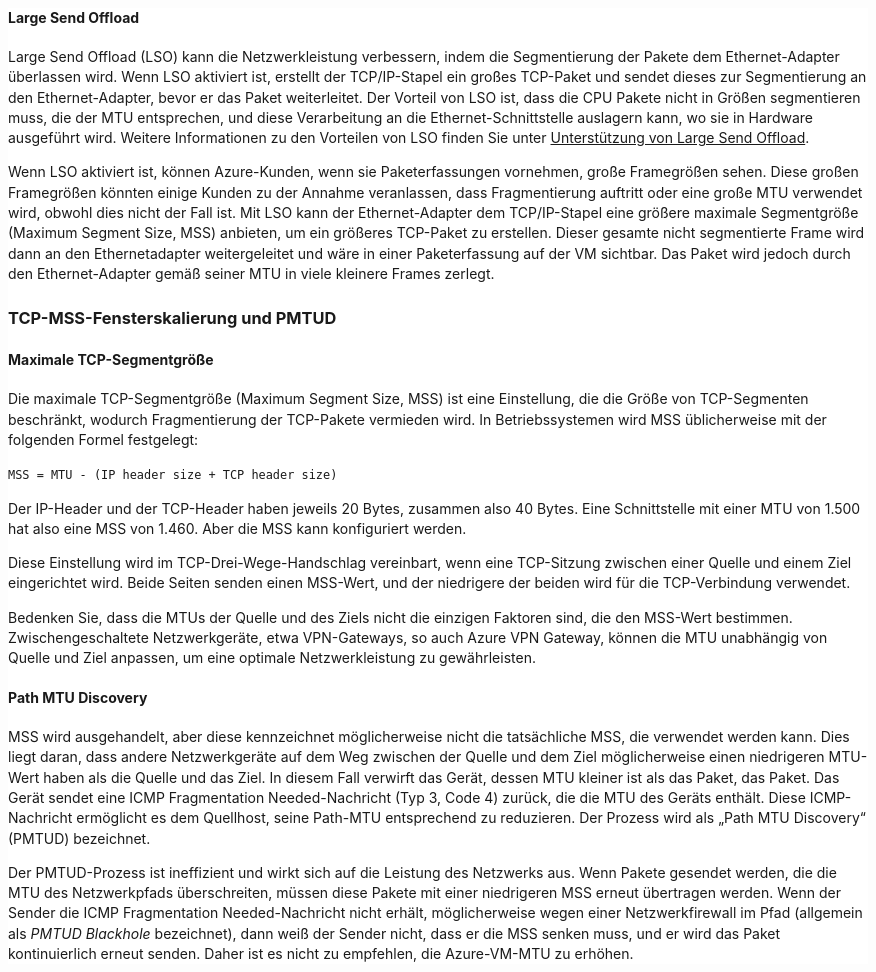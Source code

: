 #### <a name="large-send-offload"></a>Large Send Offload

Large Send Offload (LSO) kann die Netzwerkleistung verbessern, indem die Segmentierung der Pakete dem Ethernet-Adapter überlassen wird. Wenn LSO aktiviert ist, erstellt der TCP/IP-Stapel ein großes TCP-Paket und sendet dieses zur Segmentierung an den Ethernet-Adapter, bevor er das Paket weiterleitet. Der Vorteil von LSO ist, dass die CPU Pakete nicht in Größen segmentieren muss, die der MTU entsprechen, und diese Verarbeitung an die Ethernet-Schnittstelle auslagern kann, wo sie in Hardware ausgeführt wird. Weitere Informationen zu den Vorteilen von LSO finden Sie unter [Unterstützung von Large Send Offload](https://docs.microsoft.com/windows-hardware/drivers/network/performance-in-network-adapters#supporting-large-send-offload-lso).

Wenn LSO aktiviert ist, können Azure-Kunden, wenn sie Paketerfassungen vornehmen, große Framegrößen sehen. Diese großen Framegrößen könnten einige Kunden zu der Annahme veranlassen, dass Fragmentierung auftritt oder eine große MTU verwendet wird, obwohl dies nicht der Fall ist. Mit LSO kann der Ethernet-Adapter dem TCP/IP-Stapel eine größere maximale Segmentgröße (Maximum Segment Size, MSS) anbieten, um ein größeres TCP-Paket zu erstellen. Dieser gesamte nicht segmentierte Frame wird dann an den Ethernetadapter weitergeleitet und wäre in einer Paketerfassung auf der VM sichtbar. Das Paket wird jedoch durch den Ethernet-Adapter gemäß seiner MTU in viele kleinere Frames zerlegt.

### <a name="tcp-mss-window-scaling-and-pmtud"></a>TCP-MSS-Fensterskalierung und PMTUD

#### <a name="tcp-maximum-segment-size"></a>Maximale TCP-Segmentgröße

Die maximale TCP-Segmentgröße (Maximum Segment Size, MSS) ist eine Einstellung, die die Größe von TCP-Segmenten beschränkt, wodurch Fragmentierung der TCP-Pakete vermieden wird. In Betriebssystemen wird MSS üblicherweise mit der folgenden Formel festgelegt:

`MSS = MTU - (IP header size + TCP header size)`

Der IP-Header und der TCP-Header haben jeweils 20 Bytes, zusammen also 40 Bytes. Eine Schnittstelle mit einer MTU von 1.500 hat also eine MSS von 1.460. Aber die MSS kann konfiguriert werden.

Diese Einstellung wird im TCP-Drei-Wege-Handschlag vereinbart, wenn eine TCP-Sitzung zwischen einer Quelle und einem Ziel eingerichtet wird. Beide Seiten senden einen MSS-Wert, und der niedrigere der beiden wird für die TCP-Verbindung verwendet.

Bedenken Sie, dass die MTUs der Quelle und des Ziels nicht die einzigen Faktoren sind, die den MSS-Wert bestimmen. Zwischengeschaltete Netzwerkgeräte, etwa VPN-Gateways, so auch Azure VPN Gateway, können die MTU unabhängig von Quelle und Ziel anpassen, um eine optimale Netzwerkleistung zu gewährleisten.

#### <a name="path-mtu-discovery"></a>Path MTU Discovery

MSS wird ausgehandelt, aber diese kennzeichnet möglicherweise nicht die tatsächliche MSS, die verwendet werden kann. Dies liegt daran, dass andere Netzwerkgeräte auf dem Weg zwischen der Quelle und dem Ziel möglicherweise einen niedrigeren MTU-Wert haben als die Quelle und das Ziel. In diesem Fall verwirft das Gerät, dessen MTU kleiner ist als das Paket, das Paket. Das Gerät sendet eine ICMP Fragmentation Needed-Nachricht (Typ 3, Code 4) zurück, die die MTU des Geräts enthält. Diese ICMP-Nachricht ermöglicht es dem Quellhost, seine Path-MTU entsprechend zu reduzieren. Der Prozess wird als „Path MTU Discovery“ (PMTUD) bezeichnet.

Der PMTUD-Prozess ist ineffizient und wirkt sich auf die Leistung des Netzwerks aus. Wenn Pakete gesendet werden, die die MTU des Netzwerkpfads überschreiten, müssen diese Pakete mit einer niedrigeren MSS erneut übertragen werden. Wenn der Sender die ICMP Fragmentation Needed-Nachricht nicht erhält, möglicherweise wegen einer Netzwerkfirewall im Pfad (allgemein als *PMTUD Blackhole* bezeichnet), dann weiß der Sender nicht, dass er die MSS senken muss, und er wird das Paket kontinuierlich erneut senden. Daher ist es nicht zu empfehlen, die Azure-VM-MTU zu erhöhen.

_ _ _ _ _ _ _

_The problem_:
If a picture appears among the records, leave it out, and otherwise reproduce exactly every line from the first line through the one with "Der IP-Header und", both included.

_Response below_:
Source code

: #### <a name="large-send-offload"></a>Large Send Offload

Large Send Offload (LSO) kann die Netzwerkleistung verbessern, indem die Segmentierung der Pakete dem Ethernet-Adapter überlassen wird. Wenn LSO aktiviert ist, erstellt der TCP/IP-Stapel ein großes TCP-Paket und sendet dieses zur Segmentierung an den Ethernet-Adapter, bevor er das Paket weiterleitet. Der Vorteil von LSO ist, dass die CPU Pakete nicht in Größen segmentieren muss, die der MTU entsprechen, und diese Verarbeitung an die Ethernet-Schnittstelle auslagern kann, wo sie in Hardware ausgeführt wird. Weitere Informationen zu den Vorteilen von LSO finden Sie unter [Unterstützung von Large Send Offload](https://docs.microsoft.com/windows-hardware/drivers/network/performance-in-network-adapters#supporting-large-send-offload-lso).

Wenn LSO aktiviert ist, können Azure-Kunden, wenn sie Paketerfassungen vornehmen, große Framegrößen sehen. Diese großen Framegrößen könnten einige Kunden zu der Annahme veranlassen, dass Fragmentierung auftritt oder eine große MTU verwendet wird, obwohl dies nicht der Fall ist. Mit LSO kann der Ethernet-Adapter dem TCP/IP-Stapel eine größere maximale Segmentgröße (Maximum Segment Size, MSS) anbieten, um ein größeres TCP-Paket zu erstellen. Dieser gesamte nicht segmentierte Frame wird dann an den Ethernetadapter weitergeleitet und wäre in einer Paketerfassung auf der VM sichtbar. Das Paket wird jedoch durch den Ethernet-Adapter gemäß seiner MTU in viele kleinere Frames zerlegt.

### <a name="tcp-mss-window-scaling-and-pmtud"></a>TCP-MSS-Fensterskalierung und PMTUD

#### <a name="tcp-maximum-segment-size"></a>Maximale TCP-Segmentgröße

Die maximale TCP-Segmentgröße (Maximum Segment Size, MSS) ist eine Einstellung, die die Größe von TCP-Segmenten beschränkt, wodurch Fragmentierung der TCP-Pakete vermieden wird. In Betriebssystemen wird MSS üblicherweise mit der folgenden Formel festgelegt:

`MSS = MTU - (IP header size + TCP header size)`

Der IP-Header und der TCP-Header haben jeweils 20 Bytes, zusammen also 40 Bytes. Eine Schnittstelle mit einer MTU von 1.500 hat also eine MSS von 1.460. Aber die MSS kann konfiguriert werden.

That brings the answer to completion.